ACTIVITY: In the records that follow, locate every line with "Want" and extract it.

--------------------------------

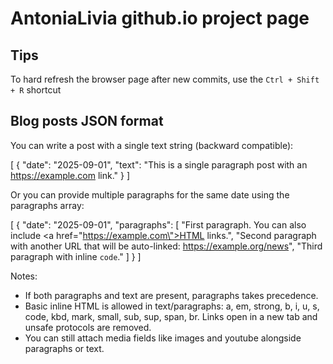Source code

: # AntoniaLivia github.io project page

## Tips

To hard refresh the browser page after new commits, use the `Ctrl + Shift + R` shortcut

## Blog posts JSON format

You can write a post with a single text string (backward compatible):

[
  {
    "date": "2025-09-01",
    "text": "This is a single paragraph post with an https://example.com link."
  }
]

Or you can provide multiple paragraphs for the same date using the paragraphs array:

[
  {
    "date": "2025-09-01",
    "paragraphs": [
      "First paragraph. You can also include <a href=\"https://example.com\">HTML links</a>.",
      "Second paragraph with another URL that will be auto-linked: https://example.org/news",
      "Third paragraph with inline <code>code</code>."
    ]
  }
]

Notes:
- If both paragraphs and text are present, paragraphs takes precedence.
- Basic inline HTML is allowed in text/paragraphs: a, em, strong, b, i, u, s, code, kbd, mark, small, sub, sup, span, br. Links open in a new tab and unsafe protocols are removed.
- You can still attach media fields like images and youtube alongside paragraphs or text. 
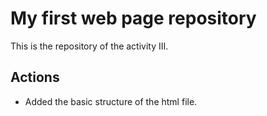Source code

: # My first web page repository

This is the repository of the activity III.

## Actions

- Added the basic structure of the html file.
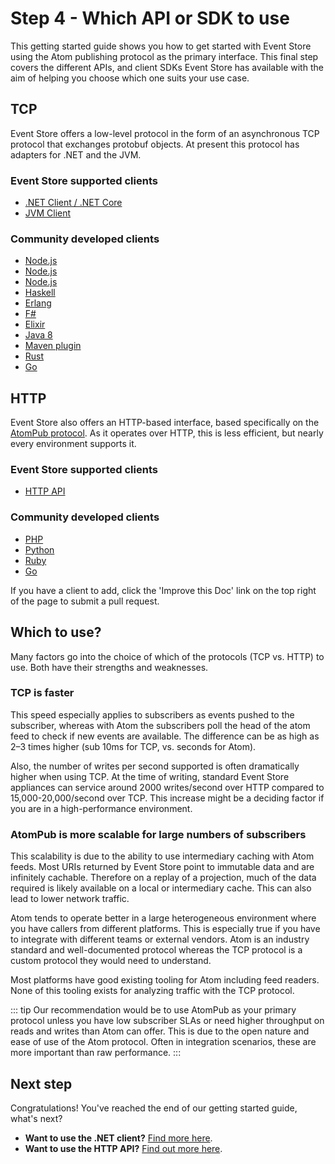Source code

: # Step 4 - Which API or SDK to use

This getting started guide shows you how to get started with Event Store using the Atom publishing protocol as the primary interface. This final step covers the different APIs, and client SDKs Event Store has available with the aim of helping you choose which one suits your use case.

## TCP

Event Store offers a low-level protocol in the form of an asynchronous TCP protocol that exchanges protobuf objects. At present this protocol has adapters for .NET and the JVM.

### Event Store supported clients

-   [.NET Client / .NET Core](http://www.nuget.org/packages/EventStore.Client)
-   [JVM Client](https://github.com/EventStore/EventStore.JVM)

### Community developed clients

-   [Node.js](https://www.npmjs.com/package/event-store-client)
-   [Node.js](https://www.npmjs.com/package/ges-client)
-   [Node.js](https://github.com/nicdex/eventstore-node)
-   [Haskell](https://github.com/YoEight/eventstore)
-   [Erlang](https://bitbucket.org/anakryiko/erles)
-   [F#](https://github.com/haf/EventStore.Client.FSharp)
-   [Elixir](https://github.com/exponentially/extreme)
-   [Java 8](https://github.com/msemys/esjc)
-   [Maven plugin](https://github.com/fuinorg/event-store-maven-plugin)
-   [Rust](https://github.com/YoEight/eventstore-rs)
-   [Go](https://github.com/jdextraze/go-gesclient)

## HTTP

Event Store also offers an HTTP-based interface, based specifically on the [AtomPub protocol](http://tools.ietf.org/html/rfc5023). As it operates over HTTP, this is less efficient, but nearly every environment supports it.

### Event Store supported clients

-   [HTTP API](/v5/http-api/index.md)

### Community developed clients

-   [PHP](https://github.com/dbellettini/php-eventstore-client)
-   [Python](https://github.com/madedotcom/atomicpuppy)
-   [Ruby](https://github.com/arkency/http_eventstore)
-   [Go](https://github.com/jetbasrawi/go.geteventstore)

If you have a client to add, click the 'Improve this Doc' link on the top right of the page to submit a pull request.

## Which to use?

Many factors go into the choice of which of the protocols (TCP vs. HTTP) to use. Both have their strengths and weaknesses.

### TCP is faster

This speed especially applies to subscribers as events pushed to the subscriber, whereas with Atom the subscribers poll the head of the atom feed to check if new events are available. The difference can be as high as 2–3 times higher (sub 10ms for TCP, vs. seconds for Atom).

Also, the number of writes per second supported is often dramatically higher when using TCP. At the time of writing, standard Event Store appliances can service around 2000 writes/second over HTTP compared to 15,000-20,000/second over TCP. This increase might be a deciding factor if you are in a high-performance environment.

### AtomPub is more scalable for large numbers of subscribers

This scalability is due to the ability to use intermediary caching with Atom feeds. Most URIs returned by Event Store point to immutable data and are infinitely cachable. Therefore on a replay of a projection, much of the data required is likely available on a local or intermediary cache. This can also lead to lower network traffic.

Atom tends to operate better in a large heterogeneous environment where you have callers from different platforms. This is especially true if you have to integrate with different teams or external vendors. Atom is an industry standard and well-documented protocol whereas the TCP protocol is a custom protocol they would need to understand.

Most platforms have good existing tooling for Atom including feed readers. None of this tooling exists for analyzing traffic with the TCP protocol.

::: tip
Our recommendation would be to use AtomPub as your primary protocol unless you have low subscriber SLAs or need higher throughput on reads and writes than Atom can offer. This is due to the open nature and ease of use of the Atom protocol. Often in integration scenarios, these are more important than raw performance.
:::

## Next step

Congratulations! You've reached the end of our getting started guide, what's next?

-   **Want to use the .NET client?** [Find more here](/v5/dotnet-api/index.md).
-   **Want to use the HTTP API?** [Find out more here](/v5/http-api/index.md).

--------------------------------

ANSWER TO THE PROBLEM:
-   **Want to use the .NET client?** [Find more here](/v5/dotnet-api/index.md).
-   **Want to use the HTTP API?** [Find out more here](/v5/http-api/index.md).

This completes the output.